Instructions for the task: Down to the last line below, repeat the entries word for word and drop the pictures.

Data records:
BEGIN
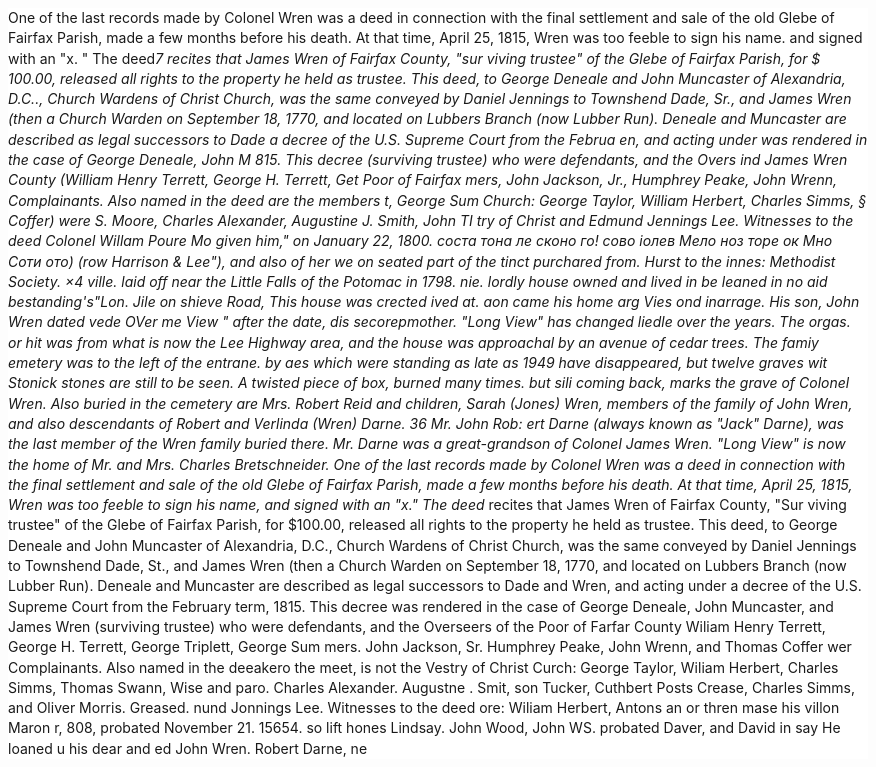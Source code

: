 One of the last records made by Colonel Wren was a deed in connection with the final settlement and sale of the old Glebe of Fairfax Parish, made a few months before his death. At that time, April 25, 1815, Wren was too feeble to sign his name. and signed with an "x. " The deed*7 recites that James Wren of Fairfax County, "sur viving trustee" of the Glebe of Fairfax Parish, for $ 100.00, released all rights to the property he held as trustee. This deed, to George Deneale and John Muncaster of Alexandria, D.C.., Church Wardens of Christ Church, was the same conveyed by Daniel Jennings to Townshend Dade, Sr., and James Wren (then a Church Warden on September 18, 1770, and located on Lubbers Branch (now Lubber Run). Deneale and Muncaster are described as legal successors to Dade a decree of the U.S. Supreme Court from the Februa
en, and acting under
was rendered in the case of George Deneale, John M
815. This decree
(surviving trustee) who were defendants, and the Overs
ind James Wren
County (William Henry Terrett, George H. Terrett, Get
Poor of Fairfax
mers, John Jackson, Jr., Humphrey Peake, John Wrenn, Complainants. Also named in the deed are the members t, George Sum
Church: George Taylor, William Herbert, Charles Simms,
§ Coffer) were
S. Moore, Charles Alexander, Augustine J. Smith, John TI
try of Christ
and Edmund Jennings Lee. Witnesses to the deed
Colonel Willam Poure Mo
given him," on January 22, 1800.
соста тона ле сконо го! сово іолев Мело ноз торе ок Мно Соти ото)
(row Harrison & Lee"), and also of
her we on seated part of the tinct purchared from. Hurst to the innes:
Methodist Society. ×4
ville. laid off near the Little Falls of the Potomac in 1798.
nie. lordly house owned and lived in be leaned in no aid bestanding's"Lon.
Jile on shieve Road, This house was crected ived at. aon came his home arg Vies ond inarrage. His son, John Wren dated vede OVer me View " after the date, dis secorepmother. "Long View" has changed liedle over the years. The orgas. or hit was from what is now the Lee Highway area, and the house was approachal by an avenue of cedar trees. The famiy emetery was to the left of the entrane. by aes which were standing as late as 1949 have disappeared, but twelve graves wit Stonick stones are still to be seen. A twisted piece of box, burned many times. but sili coming back, marks the grave of Colonel Wren. Also buried in the cemetery are Mrs. Robert Reid and children, Sarah (Jones) Wren, members of the family of John Wren, and also descendants of Robert and Verlinda (Wren) Darne. 36 Mr. John Rob: ert Darne (always known as "Jack" Darne), was the last member of the Wren family buried there. Mr. Darne was a great-grandson of Colonel James Wren. "Long View" is now the home of Mr. and Mrs. Charles Bretschneider.
One of the last records made by Colonel Wren was a deed in connection with the final settlement and sale of the old Glebe of Fairfax Parish, made a few months before his death. At that time, April 25, 1815, Wren was too feeble to sign his name, and signed with an "x." The deed* recites that James Wren of Fairfax County, "Sur viving trustee" of the Glebe of Fairfax Parish, for $100.00, released all rights to the property he held as trustee. This deed, to George Deneale and John Muncaster of Alexandria, D.C., Church Wardens of Christ Church, was the same conveyed by Daniel Jennings to Townshend Dade, St., and James Wren (then a Church Warden on September 18, 1770, and located on Lubbers Branch (now Lubber Run). Deneale and Muncaster are described as legal successors to Dade and Wren, and acting under a decree of the U.S. Supreme Court from the February term, 1815. This decree was rendered in the case of George Deneale, John Muncaster, and James Wren (surviving trustee) who were defendants, and the Overseers of the Poor of Farfar County Wiliam Henry Terrett, George H. Terrett, George Triplett, George Sum mers. John Jackson, Sr. Humphrey Peake, John Wrenn, and Thomas Coffer wer Complainants. Also named in the deeakero the meet, is not the Vestry of Christ Curch: George Taylor, Wiliam Herbert, Charles Simms, Thomas Swann, Wise and paro. Charles Alexander. Augustne . Smit, son Tucker, Cuthbert Posts Crease, Charles Simms, and Oliver Morris.
Greased. nund Jonnings Lee. Witnesses to the deed ore: Wiliam Herbert, Antons an or thren mase his villon Maron r, 808, probated November 21. 15654. so lift hones Lindsay. John Wood, John WS. probated Daver, and David in say He loaned u his dear and ed John Wren. Robert Darne, ne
END
Answer space:
Source code

: One of the last records made by Colonel Wren was a deed in connection with the final settlement and sale of the old Glebe of Fairfax Parish, made a few months before his death. At that time, April 25, 1815, Wren was too feeble to sign his name. and signed with an "x. " The deed*7 recites that James Wren of Fairfax County, "sur viving trustee" of the Glebe of Fairfax Parish, for $ 100.00, released all rights to the property he held as trustee. This deed, to George Deneale and John Muncaster of Alexandria, D.C.., Church Wardens of Christ Church, was the same conveyed by Daniel Jennings to Townshend Dade, Sr., and James Wren (then a Church Warden on September 18, 1770, and located on Lubbers Branch (now Lubber Run). Deneale and Muncaster are described as legal successors to Dade a decree of the U.S. Supreme Court from the Februa
en, and acting under
was rendered in the case of George Deneale, John M
815. This decree
(surviving trustee) who were defendants, and the Overs
ind James Wren
County (William Henry Terrett, George H. Terrett, Get
Poor of Fairfax
mers, John Jackson, Jr., Humphrey Peake, John Wrenn, Complainants. Also named in the deed are the members t, George Sum
Church: George Taylor, William Herbert, Charles Simms,
§ Coffer) were
S. Moore, Charles Alexander, Augustine J. Smith, John TI
try of Christ
and Edmund Jennings Lee. Witnesses to the deed
Colonel Willam Poure Mo
given him," on January 22, 1800.
соста тона ле сконо го! сово іолев Мело ноз торе ок Мно Соти ото)
(row Harrison & Lee"), and also of
her we on seated part of the tinct purchared from. Hurst to the innes:
Methodist Society. ×4
ville. laid off near the Little Falls of the Potomac in 1798.
nie. lordly house owned and lived in be leaned in no aid bestanding's"Lon.
Jile on shieve Road, This house was crected ived at. aon came his home arg Vies ond inarrage. His son, John Wren dated vede OVer me View " after the date, dis secorepmother. "Long View" has changed liedle over the years. The orgas. or hit was from what is now the Lee Highway area, and the house was approachal by an avenue of cedar trees. The famiy emetery was to the left of the entrane. by aes which were standing as late as 1949 have disappeared, but twelve graves wit Stonick stones are still to be seen. A twisted piece of box, burned many times. but sili coming back, marks the grave of Colonel Wren. Also buried in the cemetery are Mrs. Robert Reid and children, Sarah (Jones) Wren, members of the family of John Wren, and also descendants of Robert and Verlinda (Wren) Darne. 36 Mr. John Rob: ert Darne (always known as "Jack" Darne), was the last member of the Wren family buried there. Mr. Darne was a great-grandson of Colonel James Wren. "Long View" is now the home of Mr. and Mrs. Charles Bretschneider.
One of the last records made by Colonel Wren was a deed in connection with the final settlement and sale of the old Glebe of Fairfax Parish, made a few months before his death. At that time, April 25, 1815, Wren was too feeble to sign his name, and signed with an "x." The deed* recites that James Wren of Fairfax County, "Sur viving trustee" of the Glebe of Fairfax Parish, for $100.00, released all rights to the property he held as trustee. This deed, to George Deneale and John Muncaster of Alexandria, D.C., Church Wardens of Christ Church, was the same conveyed by Daniel Jennings to Townshend Dade, St., and James Wren (then a Church Warden on September 18, 1770, and located on Lubbers Branch (now Lubber Run). Deneale and Muncaster are described as legal successors to Dade and Wren, and acting under a decree of the U.S. Supreme Court from the February term, 1815. This decree was rendered in the case of George Deneale, John Muncaster, and James Wren (surviving trustee) who were defendants, and the Overseers of the Poor of Farfar County Wiliam Henry Terrett, George H. Terrett, George Triplett, George Sum mers. John Jackson, Sr. Humphrey Peake, John Wrenn, and Thomas Coffer wer Complainants. Also named in the deeakero the meet, is not the Vestry of Christ Curch: George Taylor, Wiliam Herbert, Charles Simms, Thomas Swann, Wise and paro. Charles Alexander. Augustne . Smit, son Tucker, Cuthbert Posts Crease, Charles Simms, and Oliver Morris.
Greased. nund Jonnings Lee. Witnesses to the deed ore: Wiliam Herbert, Antons an or thren mase his villon Maron r, 808, probated November 21. 15654. so lift hones Lindsay. John Wood, John WS. probated Daver, and David in say He loaned u his dear and ed John Wren. Robert Darne, ne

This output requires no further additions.